Preparation of ceramic

CuFeO₂ powder has been synthesized through nitrate way as reported in our previous work [8]; unreacted Cu₂O was removed by soaking the powder in NH₄OH (5N). The end product exhibits a dark blue color and X-ray powder pattern, taken with Cu Kα radiation revealed single phase (Fig. 1).

Fig. 1

XRD pattern of CuFeO₂ powder, elaborated by nitrate route

Single crystal growth

From the phase diagram Cu–Fe–O [12], one can anticipate the formation of CuFeO₂ in the Cu rich side. The crystals were grown using Cu₂O flux with a slightly modified method described elsewhere [13]. The synthesis has been performed under argon flow in a platinum crucible standing in a vertical programming furnace (Linn High Term). A mixture of extra pure CuO and Fe₂O₃ (30 g) was heated at 1,160 °C (60 °C/h) and maintained 12 h at that temperature. The cooling rate (1.5 K s⁻¹) was controlled from 1,140 to 700 °C below which the sample follows the natural cooling. The crystals appear black mirror like in reflected daylight and their length lies between 1 and 2 mm. The back electrical contact on (001) oriented single crystal was made with In–Ga alloy. The conductivity and the thermopower have been measured at room temperature in home hold equipments.

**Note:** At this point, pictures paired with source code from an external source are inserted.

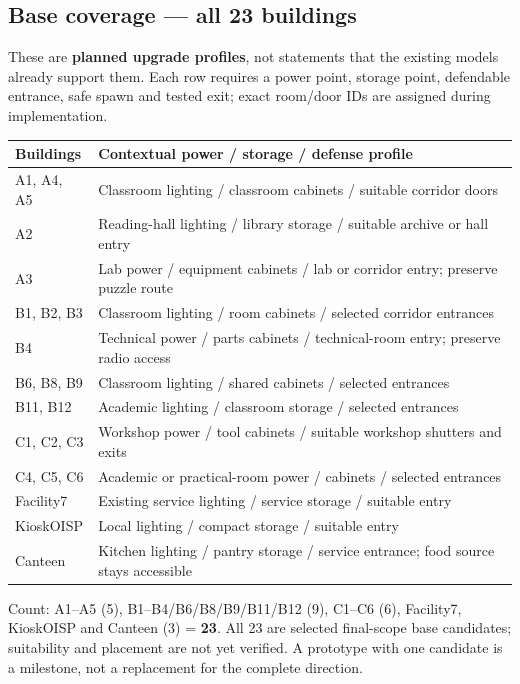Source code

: \subsection{Base coverage --- all 23 buildings}
These are \textbf{planned upgrade profiles}, not statements that the existing models already support them. Each row requires a power point, storage point, defendable entrance, safe spawn and tested exit; exact room/door IDs are assigned during implementation.

\begin{longtable}{@{}p{}p{}@{}}
\toprule
\textbf{Buildings} & \textbf{Contextual power / storage / defense profile} \\ \midrule\endhead
A1, A4, A5 & Classroom lighting / classroom cabinets / suitable corridor doors \\
A2 & Reading-hall lighting / library storage / suitable archive or hall entry \\
A3 & Lab power / equipment cabinets / lab or corridor entry; preserve puzzle route \\
B1, B2, B3 & Classroom lighting / room cabinets / selected corridor entrances \\
B4 & Technical power / parts cabinets / technical-room entry; preserve radio access \\
B6, B8, B9 & Classroom lighting / shared cabinets / selected entrances \\
B11, B12 & Academic lighting / classroom storage / selected entrances \\
C1, C2, C3 & Workshop power / tool cabinets / suitable workshop shutters and exits \\
C4, C5, C6 & Academic or practical-room power / cabinets / selected entrances \\
Facility7 & Existing service lighting / service storage / suitable entry \\
KioskOISP & Local lighting / compact storage / suitable entry \\
Canteen & Kitchen lighting / pantry storage / service entrance; food source stays accessible \\
\bottomrule
\end{longtable}
Count: A1--A5 (5), B1--B4/B6/B8/B9/B11/B12 (9), C1--C6 (6), Facility7, KioskOISP and Canteen (3) = \textbf{23}. All 23 are selected final-scope base candidates; suitability and placement are not yet verified. A prototype with one candidate is a milestone, not a replacement for the complete direction.


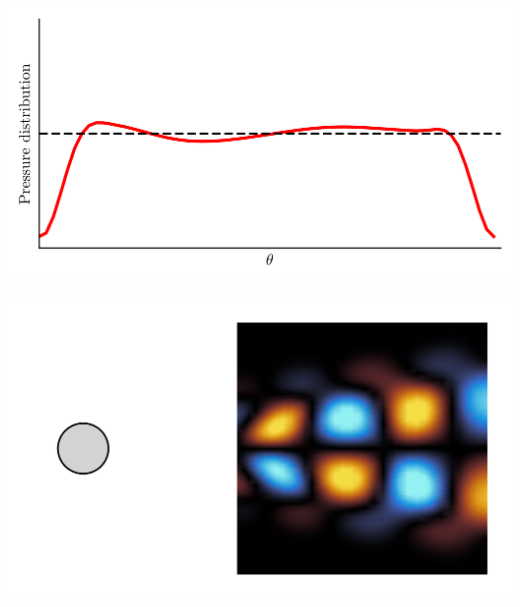 \documentclass[aspectratio=169, usenames, dvipsnames]{beamer}
\begin{document}
{\begin{frame}
  \begin{minipage}{.48\textwidth}
    \includegraphics[width=\textwidth]{pressure_distribution_cca_3}
  \end{minipage}%
  \hfill
  \begin{minipage}{.48\textwidth}
    \includegraphics[width=\textwidth]{vorticity_distribution_cca_3}
  \end{minipage}
  
  \vfill
\end{frame}


\begin{frame}
  \vfill
  

\end{frame}}
\end{document}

The crystals were inserted in glass holders with insulating epoxy. For the polarization curves and impedances measurements, a conventional three electrode set up has been employed. High purity platinum (5 N, 1 cm²) etched in concentrated HCl, served as auxiliary electrode. The electrode potentials were monitored by a Voltalab PGZ301 potentiostat and scaled against a saturated calomel electrode. The supporting electrolyte (KOH 1 M), used for its high electro conductivity, was continually desaerated by bubbling with nitrogen. The capacitance was measured as a function of the potential with a scan rate of 10 mV step⁻¹. AC voltage signal of 10 kHz in frequency and 10 mV peak to peak in magnitude was applied to the system. To facilitate the light transmission, the working electrode was irradiated through a flat quartz window by a 500-W halogen lamp (Osram) whose output was passed trough a monochromator with 10-nm band pass. The light intensity was measured with a calibrated radiometer (model Testo 545) positioned at the same position of the electrode. The solutions have been prepared from reagents of analytical quality and deionized water.

Results and discussion

CuFeO₂ melts peritectically and the flux method appeared appropriate for the elaboration of single crystals. For the corrosion study, the amount of dissolved crystals would have been too small for a reliable determination of Cu²⁺. However, with powder, long-term chemical stability was carried out for up to 6 months continuous operation. Cu⁺ is less oxidant than Fe³⁺ and in the crystal lattice; the formulation (Cu⁺/Fe³⁺) is counterbalanced by the reticular energy. In the electrochemistry of semiconductors, the corrosion is important to investigate owing to its negative aspect with respect to the PEC applications. CuFeO₂ was studied in various solutions spanning a wide pH range. It dissolves very slowly in acids, and the corrosion rate increases approximately linearly in a logarithm scale with decreasing pH. It was evaluated by analyzing both dissolved copper and iron by inductively coupled plasma and the results are illustrated in Fig. 2. In acidic media, the dissolution of copper is about ten times greater than that of iron; this can be understood by the low solubility of Fe₂O₃ according to the reaction:

$$2\,{\text{CuFeO}}_{\text{2}} + 4{\text{H}}^{\text{ + }} \to 2\,{\text{Cu}}^{{\text{2 + }}} + {\text{Fe}}_{\text{2}} {\text{O}}_{\text{3}} + {\text{H}}_{\text{2}} {\text{O}} + {\text{H}}_{\text{2}} $$

(1)

with a standard free energy (ΔG _298K = 69.8 kJ mol⁻¹) [14]. The corrosion study was confirmed independently, (Fig. 2, Insert) shows the semi logarithmic plots of the single crystal at various pH and the main electrokinetic parameters are gathered in Table 1. If anodically stable, CuFeO₂ must have a dissolution potential cathodic of the redox couple. It approaches 100 % stability to photocorrosion in presence of reducing agents such as S₂O₃ ^2-. The chemical stability is attributed to the fact that the electronic states of the highest VB, in which the reacting holes are generated, are made up of Cu-3d orbital which are non bonding states in the theoretical description.

Fig. 2

The pH dependence of the corrosion rate of CuFeO₂. Insert: Semi logarithmic plots of CuFeO₂ single crystal in various electrolytes (0.5 M)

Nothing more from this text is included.